S.T.E.A.M. Day

EQ is the new IQ – The Rise of Social Emotional Learning

Social emotional learning (SEL) has been a topic of interest in the academic field for many years. Countless studies have linked social and emotional skills to academic achievements and future success, yet in places like Hong Kong, there is still a distinct lack of emphasis placed on SEL, especially in early childhood education. We want to take a deeper dive into how SEL is taught in schools, and how caregivers can reinforce it at home through simple activities.


SEL can and should be taught at school

There are common misconceptions that SEL cannot be explicitly taught in schools. Perhaps some people believe it’s a ‘soft skill’ or that children just have ‘different personalities’ that can’t be changed. While true to some extent, personality does not dictate whether or not a child is able to identify, communicate, and manage their emotions. An example of an SEL program is the ‘Second Step Program’, which Tutor Time incorporates into their Nursery and Kindergarten programs.


2 to 3 years old

At the Nursery level, we harness students’ energy and potential by teaching them:

  • Listening skills: Children need to be able to listen just as much as they need to sit still in order to absorb what the teacher is saying.
  • Focus and attention: Every parent knows this is one of the greatest challenges of this age. The Second Step Program provides our teachers with simple strategies to promote attention.
  • Sharing with peers: Children at this age are learning to share, whether that’s sharing toys, books, or a snack. It’s hard for them to understand why they have to share.
  • Appropriate behaviour: Children often don’t know how to react appropriately to difficult situations, such as having their toy snatched away. Should they hit? Should they cry?

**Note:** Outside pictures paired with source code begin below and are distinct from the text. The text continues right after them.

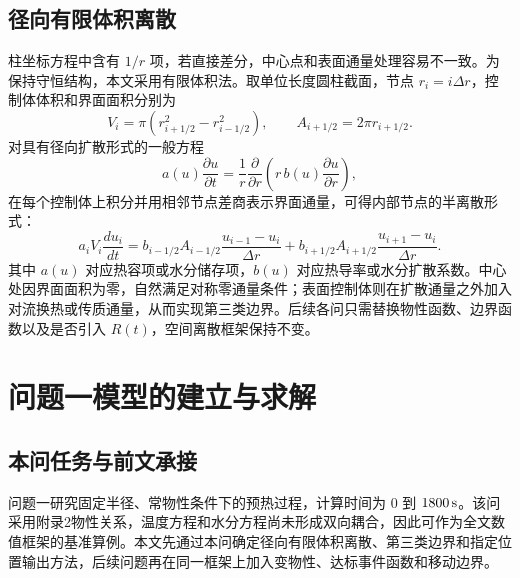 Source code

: \documentclass[UTF8,a4paper,12pt]{ctexart}
\numberwithin{equation}{section}
\begin{document}
\subsection{径向有限体积离散}
柱坐标方程中含有 $1/r$ 项，若直接差分，中心点和表面通量处理容易不一致。为保持守恒结构，本文采用有限体积法。取单位长度圆柱截面，节点 $r_i=i\Delta r$，控制体体积和界面面积分别为
\begin{equation}
  V_i=\pi\left(r_{i+1/2}^2-r_{i-1/2}^2\right),\qquad
  A_{i+1/2}=2\pi r_{i+1/2}.
\end{equation}
对具有径向扩散形式的一般方程
\begin{equation}
  a(u)\frac{\partial u}{\partial t}
  =\frac1r\frac{\partial}{\partial r}\left(r\,b(u)\frac{\partial u}{\partial r}\right),
\end{equation}
在每个控制体上积分并用相邻节点差商表示界面通量，可得内部节点的半离散形式：
\begin{equation}
  a_iV_i\frac{du_i}{dt}
  =b_{i-1/2}A_{i-1/2}\frac{u_{i-1}-u_i}{\Delta r}
  +b_{i+1/2}A_{i+1/2}\frac{u_{i+1}-u_i}{\Delta r}.
\end{equation}
其中 $a(u)$ 对应热容项或水分储存项，$b(u)$ 对应热导率或水分扩散系数。中心处因界面面积为零，自然满足对称零通量条件；表面控制体则在扩散通量之外加入对流换热或传质通量，从而实现第三类边界。后续各问只需替换物性函数、边界函数以及是否引入 $R(t)$，空间离散框架保持不变。

\section{问题一模型的建立与求解}
\subsection{本问任务与前文承接}
问题一研究固定半径、常物性条件下的预热过程，计算时间为 $0$ 到 $1800\rm\,s$。该问采用附录2物性关系，温度方程和水分方程尚未形成双向耦合，因此可作为全文数值框架的基准算例。本文先通过本问确定径向有限体积离散、第三类边界和指定位置输出方法，后续问题再在同一框架上加入变物性、达标事件函数和移动边界。
\end{document}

By the end of the academic year, students will have gained the necessary social and emotional skills that will allow them to thrive in kindergarten.


3 to 6 years old

At the kindergarten level, we begin to introduce class responsibilities in rotation so that each student can practice being a leader. For example, children will take turns being line leader, custodian, librarian, safety captain and so on. We also like to do a lot of role-play scenarios with props to allow students to work through problems they might encounter in real life. Take this scenario as an example:


Jim was playing with a puzzle and he agreed to share after 5 minutes. 5 minutes later, Jess takes the puzzle from Jim before he finishes. Jim snatches the puzzle back and they both get upset.


  • What should Jess say to Jim before taking the puzzle?
  • What should Jim do instead of snatching the puzzle back?


Strategies for SEL at home


  1. Puppets 

Use puppets to act out scenarios that your child has trouble dealing with. Ask your child what the puppet can do and engage in role play.


  1. Visual routine chart

Create a visual daily routine chart so that your child knows what they have to do each day. This will help a lot with tricky transitions (like play time to bed time).


  1. ‘Time in’ instead of ‘time out’

Use tantrums and meltdowns as learning opportunities. Remove your child from the situation, sit with them, help them identify their feelings, then work on a coping method.


  1. Feelings chart

Print out a ‘feelings chart’ with the names and facial expressions of different feelings. This will help your child understand, identify, and express their feelings.


  1. Develop resilience through play

Play time is a great chance to let your child develop resilience. When they fail a task (i.e. a puzzle), encourage them to try again. If needed, assist them just enough so that they can complete the task.


Social and emotional skills are definitely teachable. Caregivers and teachers just need a little bit of structure and guidance so that they can effectively implement SEL in their classrooms and homes. With the right guidance, we can raise a generation of mindful, resilient, and empathetic individuals who can also achieve great academic success.